What the task asks - Exact reproduction required: the lines below from the line with "whether and how" to the line with "formal model of", both ends included, and no others.

Data to examine -
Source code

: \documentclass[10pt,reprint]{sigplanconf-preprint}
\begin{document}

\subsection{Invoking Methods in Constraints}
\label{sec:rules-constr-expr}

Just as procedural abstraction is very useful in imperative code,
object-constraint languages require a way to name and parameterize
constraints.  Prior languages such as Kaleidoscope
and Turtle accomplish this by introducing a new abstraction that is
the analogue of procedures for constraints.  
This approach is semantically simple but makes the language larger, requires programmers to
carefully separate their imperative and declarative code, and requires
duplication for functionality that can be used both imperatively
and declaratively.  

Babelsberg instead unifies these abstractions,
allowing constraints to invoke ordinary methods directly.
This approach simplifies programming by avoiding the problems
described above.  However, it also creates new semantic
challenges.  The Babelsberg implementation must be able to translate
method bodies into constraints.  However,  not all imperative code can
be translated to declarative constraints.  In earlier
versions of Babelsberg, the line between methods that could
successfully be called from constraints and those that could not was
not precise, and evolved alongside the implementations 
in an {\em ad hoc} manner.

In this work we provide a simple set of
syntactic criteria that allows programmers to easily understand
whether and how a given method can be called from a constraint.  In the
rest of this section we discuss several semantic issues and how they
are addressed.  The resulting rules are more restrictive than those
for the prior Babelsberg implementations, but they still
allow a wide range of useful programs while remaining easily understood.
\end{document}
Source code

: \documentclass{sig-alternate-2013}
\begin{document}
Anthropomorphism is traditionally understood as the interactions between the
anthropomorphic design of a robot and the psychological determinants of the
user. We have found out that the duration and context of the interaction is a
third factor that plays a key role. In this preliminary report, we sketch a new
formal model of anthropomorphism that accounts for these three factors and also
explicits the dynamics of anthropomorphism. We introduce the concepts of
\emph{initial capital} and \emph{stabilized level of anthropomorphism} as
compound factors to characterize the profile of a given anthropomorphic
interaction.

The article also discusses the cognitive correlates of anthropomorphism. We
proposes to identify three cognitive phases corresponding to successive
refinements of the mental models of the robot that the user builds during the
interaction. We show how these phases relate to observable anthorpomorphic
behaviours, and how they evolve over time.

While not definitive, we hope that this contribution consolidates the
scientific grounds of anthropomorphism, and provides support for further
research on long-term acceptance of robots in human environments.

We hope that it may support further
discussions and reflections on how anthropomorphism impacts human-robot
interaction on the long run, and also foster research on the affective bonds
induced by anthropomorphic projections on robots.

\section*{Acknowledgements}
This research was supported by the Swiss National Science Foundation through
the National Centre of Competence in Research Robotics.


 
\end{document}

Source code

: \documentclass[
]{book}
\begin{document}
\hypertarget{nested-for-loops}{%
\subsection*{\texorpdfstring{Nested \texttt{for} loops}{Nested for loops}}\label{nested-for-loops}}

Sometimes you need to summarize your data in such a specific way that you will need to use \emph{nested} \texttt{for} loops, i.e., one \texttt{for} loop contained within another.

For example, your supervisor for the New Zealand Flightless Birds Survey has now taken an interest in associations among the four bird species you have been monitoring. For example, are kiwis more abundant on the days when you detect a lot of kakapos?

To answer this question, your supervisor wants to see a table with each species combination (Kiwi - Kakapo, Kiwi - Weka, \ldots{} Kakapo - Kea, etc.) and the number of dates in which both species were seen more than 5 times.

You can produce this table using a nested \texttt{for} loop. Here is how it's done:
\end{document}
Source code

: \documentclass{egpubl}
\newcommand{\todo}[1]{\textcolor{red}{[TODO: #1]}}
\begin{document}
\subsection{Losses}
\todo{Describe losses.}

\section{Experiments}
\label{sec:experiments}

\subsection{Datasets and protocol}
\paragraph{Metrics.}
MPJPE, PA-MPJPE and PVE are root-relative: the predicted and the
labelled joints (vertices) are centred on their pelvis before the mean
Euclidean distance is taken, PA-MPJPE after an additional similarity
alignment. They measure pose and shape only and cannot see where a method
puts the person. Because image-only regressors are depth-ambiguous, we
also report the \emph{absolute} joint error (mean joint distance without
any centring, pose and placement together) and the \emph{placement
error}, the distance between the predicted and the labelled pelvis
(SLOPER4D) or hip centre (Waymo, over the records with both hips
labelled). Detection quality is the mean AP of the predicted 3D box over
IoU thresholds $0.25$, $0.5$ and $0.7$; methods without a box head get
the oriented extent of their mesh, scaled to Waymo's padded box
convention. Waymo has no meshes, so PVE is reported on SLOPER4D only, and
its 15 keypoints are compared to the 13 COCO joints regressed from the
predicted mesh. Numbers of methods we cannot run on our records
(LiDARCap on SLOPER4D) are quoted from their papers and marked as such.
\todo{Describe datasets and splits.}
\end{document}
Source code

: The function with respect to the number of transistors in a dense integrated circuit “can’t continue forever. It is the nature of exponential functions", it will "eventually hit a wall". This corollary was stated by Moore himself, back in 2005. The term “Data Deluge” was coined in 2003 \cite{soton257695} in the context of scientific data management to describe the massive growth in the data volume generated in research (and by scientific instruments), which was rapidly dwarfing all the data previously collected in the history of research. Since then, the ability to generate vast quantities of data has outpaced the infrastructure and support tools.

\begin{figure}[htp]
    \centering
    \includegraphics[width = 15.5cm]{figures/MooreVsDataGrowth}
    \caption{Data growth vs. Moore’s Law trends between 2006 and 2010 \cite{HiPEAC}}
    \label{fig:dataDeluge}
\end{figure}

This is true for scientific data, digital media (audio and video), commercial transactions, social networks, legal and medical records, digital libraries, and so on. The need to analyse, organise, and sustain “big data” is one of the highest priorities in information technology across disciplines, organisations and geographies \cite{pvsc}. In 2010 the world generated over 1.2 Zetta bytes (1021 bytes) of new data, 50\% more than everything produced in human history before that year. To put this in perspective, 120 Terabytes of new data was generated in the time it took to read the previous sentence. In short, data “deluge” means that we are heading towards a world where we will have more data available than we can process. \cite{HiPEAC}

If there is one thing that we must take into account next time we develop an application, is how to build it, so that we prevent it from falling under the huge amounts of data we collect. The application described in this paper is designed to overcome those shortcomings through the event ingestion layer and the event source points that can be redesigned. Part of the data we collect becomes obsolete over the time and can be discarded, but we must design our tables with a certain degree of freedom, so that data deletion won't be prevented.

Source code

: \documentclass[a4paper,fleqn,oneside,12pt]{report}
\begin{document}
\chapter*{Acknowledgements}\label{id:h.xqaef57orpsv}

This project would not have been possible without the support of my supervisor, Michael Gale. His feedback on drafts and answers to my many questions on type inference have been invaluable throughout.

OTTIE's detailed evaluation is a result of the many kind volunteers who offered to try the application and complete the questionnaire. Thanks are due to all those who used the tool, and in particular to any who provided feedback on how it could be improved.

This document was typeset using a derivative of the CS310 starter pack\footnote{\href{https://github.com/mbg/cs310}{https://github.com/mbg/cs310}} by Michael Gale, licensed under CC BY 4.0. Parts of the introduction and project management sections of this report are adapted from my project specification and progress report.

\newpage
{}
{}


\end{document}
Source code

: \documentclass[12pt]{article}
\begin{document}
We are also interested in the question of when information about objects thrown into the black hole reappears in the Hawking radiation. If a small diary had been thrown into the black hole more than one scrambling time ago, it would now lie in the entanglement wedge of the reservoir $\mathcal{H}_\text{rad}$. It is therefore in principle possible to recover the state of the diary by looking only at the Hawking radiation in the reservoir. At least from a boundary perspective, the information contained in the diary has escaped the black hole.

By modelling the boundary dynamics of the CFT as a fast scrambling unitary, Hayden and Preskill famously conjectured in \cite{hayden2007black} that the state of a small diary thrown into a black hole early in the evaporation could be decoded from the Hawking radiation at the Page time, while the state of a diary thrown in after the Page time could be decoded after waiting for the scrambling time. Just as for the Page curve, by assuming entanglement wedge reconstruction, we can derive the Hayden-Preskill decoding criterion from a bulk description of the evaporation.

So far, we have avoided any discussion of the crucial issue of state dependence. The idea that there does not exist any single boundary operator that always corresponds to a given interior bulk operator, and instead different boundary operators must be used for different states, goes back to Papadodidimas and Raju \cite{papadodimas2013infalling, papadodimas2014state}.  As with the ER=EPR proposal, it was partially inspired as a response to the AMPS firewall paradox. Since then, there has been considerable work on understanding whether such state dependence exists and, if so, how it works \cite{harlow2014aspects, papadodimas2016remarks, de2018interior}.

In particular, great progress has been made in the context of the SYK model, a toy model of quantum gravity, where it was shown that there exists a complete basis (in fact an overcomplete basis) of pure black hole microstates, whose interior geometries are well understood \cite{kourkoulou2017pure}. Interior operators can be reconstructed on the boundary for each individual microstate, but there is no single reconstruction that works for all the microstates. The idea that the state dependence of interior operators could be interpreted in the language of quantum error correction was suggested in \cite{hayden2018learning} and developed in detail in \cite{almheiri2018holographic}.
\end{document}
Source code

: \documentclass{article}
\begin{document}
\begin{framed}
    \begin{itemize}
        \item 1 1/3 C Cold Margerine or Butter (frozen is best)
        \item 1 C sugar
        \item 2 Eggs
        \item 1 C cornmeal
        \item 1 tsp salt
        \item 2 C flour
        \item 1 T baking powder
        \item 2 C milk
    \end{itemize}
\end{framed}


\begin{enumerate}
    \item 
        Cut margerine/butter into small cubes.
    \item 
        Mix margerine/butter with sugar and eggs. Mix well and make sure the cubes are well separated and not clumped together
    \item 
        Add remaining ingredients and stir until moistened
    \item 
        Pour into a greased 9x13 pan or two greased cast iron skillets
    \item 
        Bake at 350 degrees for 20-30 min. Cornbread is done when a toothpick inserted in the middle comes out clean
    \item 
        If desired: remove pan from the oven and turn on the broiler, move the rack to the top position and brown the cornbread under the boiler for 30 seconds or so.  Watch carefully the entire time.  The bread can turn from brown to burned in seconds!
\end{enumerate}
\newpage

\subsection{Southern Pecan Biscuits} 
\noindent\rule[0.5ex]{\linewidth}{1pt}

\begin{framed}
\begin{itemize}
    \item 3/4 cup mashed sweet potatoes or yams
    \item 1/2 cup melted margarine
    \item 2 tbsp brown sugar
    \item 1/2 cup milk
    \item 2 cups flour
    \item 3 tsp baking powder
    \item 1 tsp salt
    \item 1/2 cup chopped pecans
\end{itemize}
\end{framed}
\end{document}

Reply -
whether and how a given method can be called from a constraint.  In the
rest of this section we discuss several semantic issues and how they
are addressed.  The resulting rules are more restrictive than those
for the prior Babelsberg implementations, but they still
allow a wide range of useful programs while remaining easily understood.
\end{document}
Source code

: \documentclass{sig-alternate-2013}
\begin{document}
Anthropomorphism is traditionally understood as the interactions between the
anthropomorphic design of a robot and the psychological determinants of the
user. We have found out that the duration and context of the interaction is a
third factor that plays a key role. In this preliminary report, we sketch a new
formal model of anthropomorphism that accounts for these three factors and also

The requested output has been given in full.